Prévisions prudentes pour la fin d’année
Pour l’ensemble de 2025, Audi anticipe un chiffre d’affaires compris entre 65 et 70 milliards d’euros, une marge opérationnelle ramenée entre 4 et 6 %, et un flux de trésorerie net de 2,5 à 3,5 milliards. Ces perspectives reposent sur une hypothèse clé : la disponibilité stable des semi-conducteurs et composants électroniques.
À plus long terme, le constructeur veut s’affirmer comme pionnier d’une mobilité “premium durable et connectée”, selon la formule officielle. En 2024, le groupe avait livré 1,7 million d’Audi, 10 643 Bentley, 10 687 Lamborghini et 54 495 Ducati, pour un chiffre d’affaires global de 64,5 milliards d’euros. Plus de 88 000 salariés, dont 55 000 en Allemagne, accompagnent cette mutation industrielle et culturelle.

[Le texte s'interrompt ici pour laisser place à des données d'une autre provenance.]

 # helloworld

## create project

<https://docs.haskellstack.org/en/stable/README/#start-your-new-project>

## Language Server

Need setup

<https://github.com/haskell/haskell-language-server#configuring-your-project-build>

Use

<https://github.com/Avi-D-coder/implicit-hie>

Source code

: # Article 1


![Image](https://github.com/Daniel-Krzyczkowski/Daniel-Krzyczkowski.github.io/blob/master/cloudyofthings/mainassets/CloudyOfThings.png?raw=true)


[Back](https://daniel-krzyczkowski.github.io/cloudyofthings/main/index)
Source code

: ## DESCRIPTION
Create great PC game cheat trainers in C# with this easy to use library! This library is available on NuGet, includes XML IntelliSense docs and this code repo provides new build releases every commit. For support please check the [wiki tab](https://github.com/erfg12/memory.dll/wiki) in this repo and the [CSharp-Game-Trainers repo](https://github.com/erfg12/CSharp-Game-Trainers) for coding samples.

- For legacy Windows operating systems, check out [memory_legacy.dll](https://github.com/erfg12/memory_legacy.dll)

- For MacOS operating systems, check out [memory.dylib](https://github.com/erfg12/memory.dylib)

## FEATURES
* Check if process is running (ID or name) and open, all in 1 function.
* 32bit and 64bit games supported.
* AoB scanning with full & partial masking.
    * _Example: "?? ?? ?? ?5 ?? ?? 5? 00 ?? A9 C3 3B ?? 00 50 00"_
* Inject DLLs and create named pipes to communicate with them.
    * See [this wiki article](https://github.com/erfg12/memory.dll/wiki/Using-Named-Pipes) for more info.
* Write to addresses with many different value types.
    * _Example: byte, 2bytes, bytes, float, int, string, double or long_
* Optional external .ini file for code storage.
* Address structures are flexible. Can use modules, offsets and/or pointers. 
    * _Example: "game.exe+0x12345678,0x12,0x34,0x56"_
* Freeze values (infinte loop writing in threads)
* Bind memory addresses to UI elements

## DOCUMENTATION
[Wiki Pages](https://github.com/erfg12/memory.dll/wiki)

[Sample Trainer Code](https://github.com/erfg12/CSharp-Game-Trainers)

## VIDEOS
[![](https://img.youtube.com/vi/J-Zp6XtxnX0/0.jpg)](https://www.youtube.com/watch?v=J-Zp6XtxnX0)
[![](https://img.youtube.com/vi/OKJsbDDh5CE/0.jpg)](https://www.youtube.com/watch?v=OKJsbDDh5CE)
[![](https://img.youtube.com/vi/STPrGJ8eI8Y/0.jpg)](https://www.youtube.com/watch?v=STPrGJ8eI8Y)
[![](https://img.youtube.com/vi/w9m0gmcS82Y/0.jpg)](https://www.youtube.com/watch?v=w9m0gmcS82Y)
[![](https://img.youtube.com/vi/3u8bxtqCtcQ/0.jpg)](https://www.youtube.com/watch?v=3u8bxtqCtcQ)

Un tournant stratégique majeur
Entre pression réglementaire, hausse des coûts de production et transition électrique, Audi fait face à des arbitrages structurants. La direction mise sur une réorganisation profonde et un recentrage autour de produits phares pour maintenir sa compétitivité face à Tesla, BMW, Mercedes et aux nouveaux entrants chinois.
L’essor rapide de l’électrique dans le mix produit – désormais plus de 13 % des ventes – témoigne du virage déjà engagé. Mais le défi reste considérable : améliorer la rentabilité tout en finançant les nouvelles plateformes technologiques et en absorbant les effets d’un marché mondial toujours instable.
En clair, Audi entre dans une phase de consolidation stratégique : moins de modèles, plus d’efficacité et une priorité affichée à la performance durable.